The idea that nature won't put more petroleum in the ground if you wave enough cash around seems to be completely beyond even the so-called experts.
The experts didn't have a clue. Worse, they're still clueless.On the brink of the 21st century, a group of energy experts peered into the future of natural gas, and what they saw was quite rosy -- and quite wrong. To satisfy growing demand, producers could crank out a third more natural gas over the next decade at "competitive prices." It could "power our economy" for decades beyond. Or so said the National Petroleum Council in its 1999 report.
But natural gas prices soon headed skyward, with prices charged by producers spiking late last year at nearly five times 1999 levels. This past winter, though starting off warm, saw the average gas-heating household spend a record $867, a 17 percent increase, according to federal data. As for that predicted robust supply, the country's annual gas output has strangely slipped by 3 percent over the past six years.
Something is broken in the economics of natural gas, say people inside and outside the industry. The bright dream of an economy built squarely on clean-burning natural gas is slowly deflating. Although we still derive almost a quarter of the country's energy from natural gas, its share will slip in coming decades, federal forecasters now say.
"What's going on now is so dysfunctional, it is really remarkable," says industry consultant Jim Choukas-Bradley.
They don't seem to get it. They know something is drastically wrong, but the only explanation they can imagine is some kind of conspiracy.
Despite their protests, maybe some producers aren't really trying, industry critics suspect. Maybe they're happy to take it easy and rake in record yearly profits. Many natural gas producers are the same companies benefiting from rocketing gasoline prices in recent years -- familiar petroleum names like Exxon Mobil, Chevron, Shell and BP.
...Some Midwestern cities are accusing producers of doing it by collusion.
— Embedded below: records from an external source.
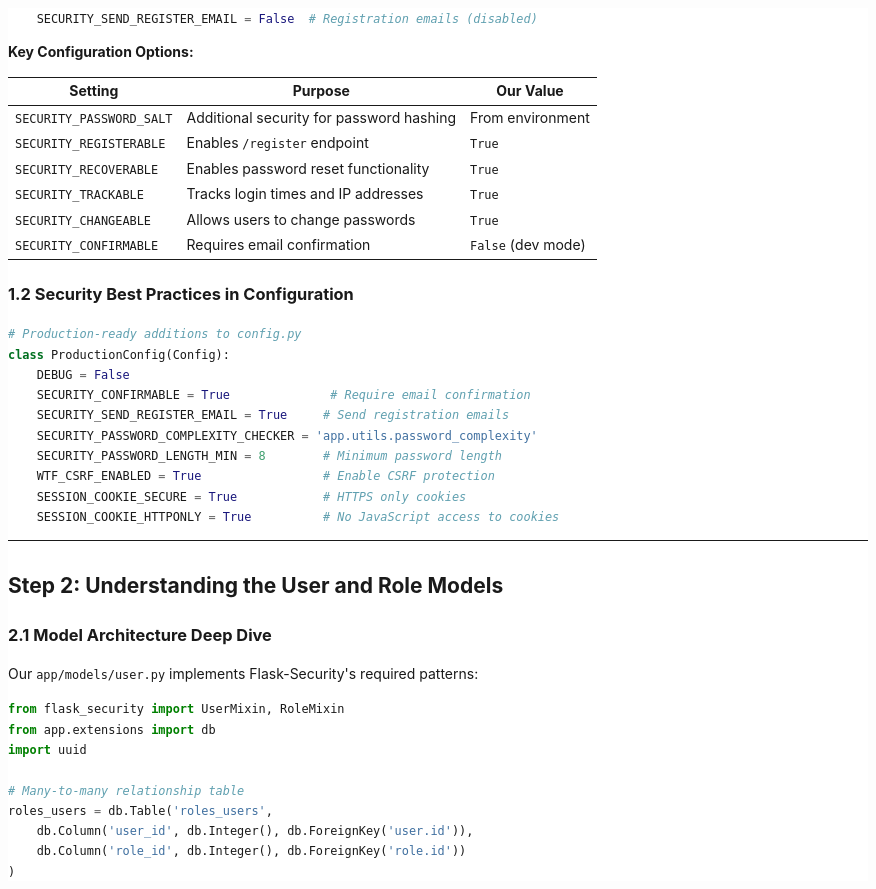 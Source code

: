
 ```python
    SECURITY_SEND_REGISTER_EMAIL = False  # Registration emails (disabled)
```

**Key Configuration Options:**

| Setting | Purpose | Our Value |
|---------|---------|-----------|
| `SECURITY_PASSWORD_SALT` | Additional security for password hashing | From environment |
| `SECURITY_REGISTERABLE` | Enables `/register` endpoint | `True` |
| `SECURITY_RECOVERABLE` | Enables password reset functionality | `True` |
| `SECURITY_TRACKABLE` | Tracks login times and IP addresses | `True` |
| `SECURITY_CHANGEABLE` | Allows users to change passwords | `True` |
| `SECURITY_CONFIRMABLE` | Requires email confirmation | `False` (dev mode) |

### 1.2 Security Best Practices in Configuration

```python
# Production-ready additions to config.py
class ProductionConfig(Config):
    DEBUG = False
    SECURITY_CONFIRMABLE = True              # Require email confirmation
    SECURITY_SEND_REGISTER_EMAIL = True     # Send registration emails
    SECURITY_PASSWORD_COMPLEXITY_CHECKER = 'app.utils.password_complexity'
    SECURITY_PASSWORD_LENGTH_MIN = 8        # Minimum password length
    WTF_CSRF_ENABLED = True                 # Enable CSRF protection
    SESSION_COOKIE_SECURE = True            # HTTPS only cookies
    SESSION_COOKIE_HTTPONLY = True          # No JavaScript access to cookies
```

---

## Step 2: Understanding the User and Role Models

### 2.1 Model Architecture Deep Dive

Our `app/models/user.py` implements Flask-Security's required patterns:

```python
from flask_security import UserMixin, RoleMixin
from app.extensions import db
import uuid

# Many-to-many relationship table
roles_users = db.Table('roles_users',
    db.Column('user_id', db.Integer(), db.ForeignKey('user.id')),
    db.Column('role_id', db.Integer(), db.ForeignKey('role.id'))
)
```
In an antitrust lawsuit, they suggest that producers have reached either a secret agreement or tacit understanding to bottle up production.
"I think the increase in prices is a designed thing," says Charles Wheatley, a lawyer for the 18 communities from Texas to Indiana suing five leading gas producers in federal court.
The idea that nature won't put more petroleum in the ground if you wave enough cash around seems to be completely beyond even the so-called experts.